[Entries taken from a collection]

╔══

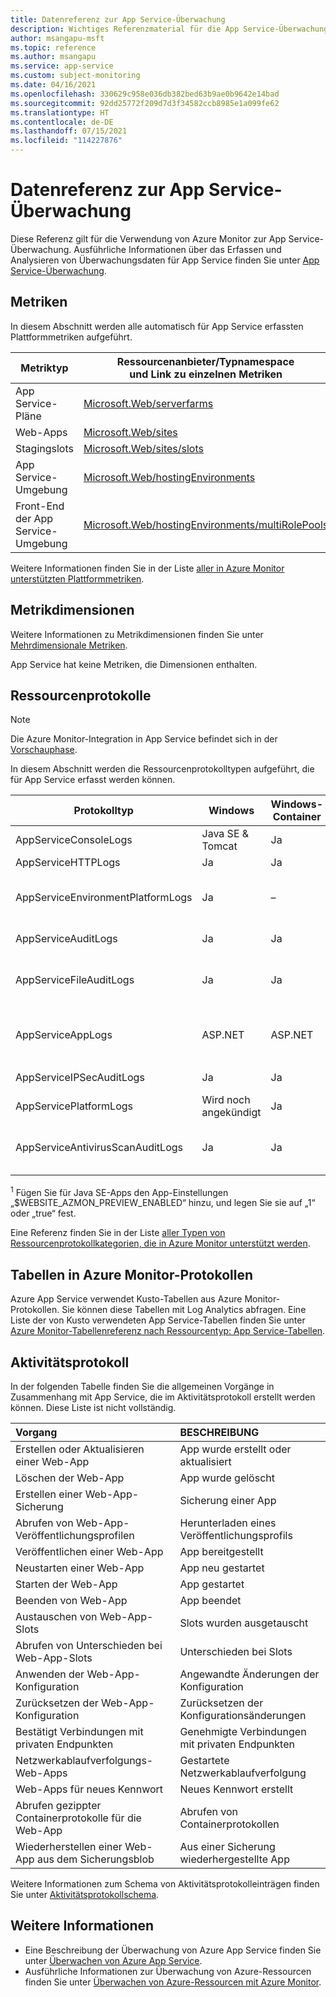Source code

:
 ```yaml
---
title: Datenreferenz zur App Service-Überwachung
description: Wichtiges Referenzmaterial für die App Service-Überwachung
author: msangapu-msft
ms.topic: reference
ms.author: msangapu
ms.service: app-service
ms.custom: subject-monitoring
ms.date: 04/16/2021
ms.openlocfilehash: 330629c958e036db382bed63b9ae0b9642e14bad
ms.sourcegitcommit: 92dd25772f209d7d3f34582ccb8985e1a099fe62
ms.translationtype: HT
ms.contentlocale: de-DE
ms.lasthandoff: 07/15/2021
ms.locfileid: "114227876"
---
```

# <a name="monitoring-app-service-data-reference"></a>Datenreferenz zur App Service-Überwachung

Diese Referenz gilt für die Verwendung von Azure Monitor zur App Service-Überwachung. Ausführliche Informationen über das Erfassen und Analysieren von Überwachungsdaten für App Service finden Sie unter [App Service-Überwachung](monitor-app-service.md).

## <a name="metrics"></a>Metriken

In diesem Abschnitt werden alle automatisch für App Service erfassten Plattformmetriken aufgeführt.  

|Metriktyp | Ressourcenanbieter/Typnamespace<br/> und Link zu einzelnen Metriken |
|-------|-----|
| App Service-Pläne | [Microsoft.Web/serverfarms](../azure-monitor/essentials/metrics-supported.md#microsoftwebserverfarms)
| Web-Apps | [Microsoft.Web/sites](../azure-monitor/essentials/metrics-supported.md#microsoftwebsites) |
| Stagingslots | [Microsoft.Web/sites/slots](../azure-monitor/essentials/metrics-supported.md#microsoftwebsitesslots) 
| App Service-Umgebung | [Microsoft.Web/hostingEnvironments](../azure-monitor/essentials/metrics-supported.md#microsoftwebhostingenvironments)
| Front-End der App Service-Umgebung | [Microsoft.Web/hostingEnvironments/multiRolePools](../azure-monitor/essentials/metrics-supported.md#microsoftwebhostingenvironmentsmultirolepools)


Weitere Informationen finden Sie in der Liste [aller in Azure Monitor unterstützten Plattformmetriken](../azure-monitor/essentials/metrics-supported.md).


## <a name="metric-dimensions"></a>Metrikdimensionen

Weitere Informationen zu Metrikdimensionen finden Sie unter [Mehrdimensionale Metriken](../azure-monitor/essentials/data-platform-metrics.md#multi-dimensional-metrics).

App Service hat keine Metriken, die Dimensionen enthalten.

## <a name="resource-logs"></a>Ressourcenprotokolle

> [!NOTE]
> Die Azure Monitor-Integration in App Service befindet sich in der [Vorschauphase](https://aka.ms/appsvcblog-azmon).
>

In diesem Abschnitt werden die Ressourcenprotokolltypen aufgeführt, die für App Service erfasst werden können. 

| Protokolltyp | Windows | Windows-Container | Linux | Linux-Container | BESCHREIBUNG |
|-|-|-|-|-|-|
| AppServiceConsoleLogs | Java SE & Tomcat | Ja | Ja | Ja | Standardausgabe und Standardfehler |
| AppServiceHTTPLogs | Ja | Ja | Ja | Ja | Webserverprotokolle |
| AppServiceEnvironmentPlatformLogs | Ja | – | Ja | Ja | App Service-Umgebung: Skalierung, Konfigurationsänderungen und Statusprotokolle|
| AppServiceAuditLogs | Ja | Ja | Ja | Ja | Anmeldeaktivität per FTP und Kudu |
| AppServiceFileAuditLogs | Ja | Ja | Wird noch angekündigt | Wird noch angekündigt | Dateiänderungen am Websiteinhalt; **nur für Premium-Tarif und höher verfügbar** |
| AppServiceAppLogs | ASP.NET | ASP.NET | Java SE und Tomcat Images <sup>1</sup> | Java SE und Tomcat Blessed Images <sup>1</sup> | Anwendungsprotokolle |
| AppServiceIPSecAuditLogs  | Ja | Ja | Ja | Ja | Anforderungen von IP-Regeln |
| AppServicePlatformLogs  | Wird noch angekündigt | Ja | Ja | Ja | Containervorgangsprotokolle |
| AppServiceAntivirusScanAuditLogs | Ja | Ja | Ja | Ja | [Protokolle für Antivirenscans](https://azure.github.io/AppService/2020/12/09/AzMon-AppServiceAntivirusScanAuditLogs.html) mithilfe von Microsoft Defender; **nur verfügbar für Premium-Tarif** | 

<sup>1</sup> Fügen Sie für Java SE-Apps den App-Einstellungen „$WEBSITE_AZMON_PREVIEW_ENABLED“ hinzu, und legen Sie sie auf „1“ oder „true“ fest.

Eine Referenz finden Sie in der Liste [aller Typen von Ressourcenprotokollkategorien, die in Azure Monitor unterstützt werden](../azure-monitor/essentials/resource-logs-schema.md).

## <a name="azure-monitor-logs-tables"></a>Tabellen in Azure Monitor-Protokollen

Azure App Service verwendet Kusto-Tabellen aus Azure Monitor-Protokollen. Sie können diese Tabellen mit Log Analytics abfragen. Eine Liste der von Kusto verwendeten App Service-Tabellen finden Sie unter [Azure Monitor-Tabellenreferenz nach Ressourcentyp: App Service-Tabellen](/azure/azure-monitor/reference/tables/tables-resourcetype#app-services). 

## <a name="activity-log"></a>Aktivitätsprotokoll

In der folgenden Tabelle finden Sie die allgemeinen Vorgänge in Zusammenhang mit App Service, die im Aktivitätsprotokoll erstellt werden können. Diese Liste ist nicht vollständig.

| Vorgang | BESCHREIBUNG |
|:---|:---|
|Erstellen oder Aktualisieren einer Web-App| App wurde erstellt oder aktualisiert|
|Löschen der Web-App| App wurde gelöscht |
|Erstellen einer Web-App-Sicherung| Sicherung einer App|
|Abrufen von Web-App-Veröffentlichungsprofilen| Herunterladen eines Veröffentlichungsprofils |
|Veröffentlichen einer Web-App| App bereitgestellt |
|Neustarten einer Web-App| App neu gestartet|
|Starten der Web-App| App gestartet |
|Beenden von Web-App| App beendet|
|Austauschen von Web-App-Slots| Slots wurden ausgetauscht|
|Abrufen von Unterschieden bei Web-App-Slots| Unterschieden bei Slots|
|Anwenden der Web-App-Konfiguration| Angewandte Änderungen der Konfiguration|
|Zurücksetzen der Web-App-Konfiguration| Zurücksetzen der Konfigurationsänderungen|
|Bestätigt Verbindungen mit privaten Endpunkten| Genehmigte Verbindungen mit privaten Endpunkten|
|Netzwerkablaufverfolgungs-Web-Apps| Gestartete Netzwerkablaufverfolgung|
|Web-Apps für neues Kennwort| Neues Kennwort erstellt |
|Abrufen gezippter Containerprotokolle für die Web-App| Abrufen von Containerprotokollen |
|Wiederherstellen einer Web-App aus dem Sicherungsblob| Aus einer Sicherung wiederhergestellte App|

Weitere Informationen zum Schema von Aktivitätsprotokolleinträgen finden Sie unter [Aktivitätsprotokollschema](../azure-monitor/essentials/activity-log-schema.md). 

## <a name="see-also"></a>Weitere Informationen

- Eine Beschreibung der Überwachung von Azure App Service finden Sie unter [Überwachen von Azure App Service](monitor-app-service.md).
- Ausführliche Informationen zur Überwachung von Azure-Ressourcen finden Sie unter [Überwachen von Azure-Ressourcen mit Azure Monitor](../azure-monitor/essentials/monitor-azure-resource.md).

╚══

Check the entries above line by line and return each one containing the word "Konfigurationsänderungen".

■ Task solution
| AppServiceEnvironmentPlatformLogs | Ja | – | Ja | Ja | App Service-Umgebung: Skalierung, Konfigurationsänderungen und Statusprotokolle|
|Zurücksetzen der Web-App-Konfiguration| Zurücksetzen der Konfigurationsänderungen|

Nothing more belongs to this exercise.